The tests I responded to strongly (the heavy weight in my outstretched hand and the force pushing my hands apart) are the ones that will work for most people. In the heavy weight test, around 90% of the population will feel something, says Terhune – even he does, and he's a "low".

It's a little rarer to respond to the tests that I struggled with (the stiff arm and the heavy arm). The other two tests are very difficult – few people will respond to a suggestion to have a vivid dream on command, and even fewer will hear Jingle Bells playing in a silent room. Terhune threw in those tests on the off-chance that I might be a "high".

There were a couple of other tests he didn't attempt. One of them is agnosia, where the suggestion is to forget the name of a simple object, like a pair of scissors, and what it is for. Here, Terhune shows me what he would have done for that test – laying out a pair of scissors, along with some tape, a pen and a ruler on the black box I'd noticed earlier. He would have asked me to point to the scissors, which a very highly hypnotisable person wouldn't be able to do.
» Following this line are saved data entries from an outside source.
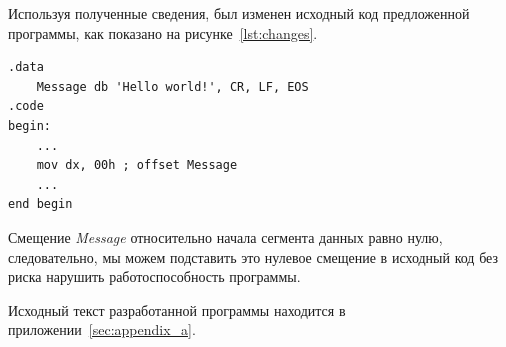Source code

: Используя полученные сведения, был изменен исходный код предложенной программы,
как показано на рисунке~\ref{lst:changes}.

\begin{lstlisting}[caption=Модификация исходного кода,label=lst:changes]
.data
    Message db 'Hello world!', CR, LF, EOS
.code
begin:
    ...
    mov dx, 00h ; offset Message
    ...
end begin
\end{lstlisting}

Смещение \textit{Message} относительно начала сегмента данных равно нулю,
следовательно, мы можем подставить это нулевое смещение в исходный код
без риска нарушить работоспособность программы.

Исходный текст разработанной программы находится в приложении~\ref{sec:appendix_a}.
If you then handed them a piece of paper and asked them to use the scissors, they would be perplexed. Another test is hypnotic amnesia, when someone is told to forget everything that happened during the hypnosis. But such tests are rare to respond to – typically around 12% of people will do, Terhune has found.

If you have never been hypnotised before, statistically your experience is likely to be reasonably similar to mine.

On the train home after my hypnosis, still with a residual feeling of calm, I mull over what just happened. As real as it felt to me, there is some healthy scepticism about the credibility of subjective reports as scientific evidence. My hypnosis was so unlike anything else I've experienced that I too am left hungry for a more objective account of what I experienced.

The hypnotised brain


The famous Stroop test offers some helpful evidence. This test measures how difficult people find it to identify the colour a word is written in when that word is the name of another colour. For instance, picture the word "red" written in blue ink. It takes people longer to say that the ink is blue than when the ink is the corresponding red colour.

When hypnotised participants were told they were no longer able to read, the letters became meaningless shapes – and so they got quicker at identifying the colour of the mismatched words, because they were no longer distracted by the words on the page.

In the Stroop test, the names of colours are spelled out in ink of a mismatched colour – and it can be a revealing test under hypnosis


There also appear to be differences in brain activity when someone is asked to "fake it", compared with when they are experiencing an involuntary response. In one small experiment, researchers studied 12 healthy participants in a positron emission tomography (PET) scanner, to measure metabolic activity in parts of the brain. In one set of tests, they were given the instruction to fake being unable to move their leg. In another set of tests, the same people were hypnotised and given the suggestion that their leg was paralysed. The brain imaging studies showed distinct brain regions were activated in each of the two conditions.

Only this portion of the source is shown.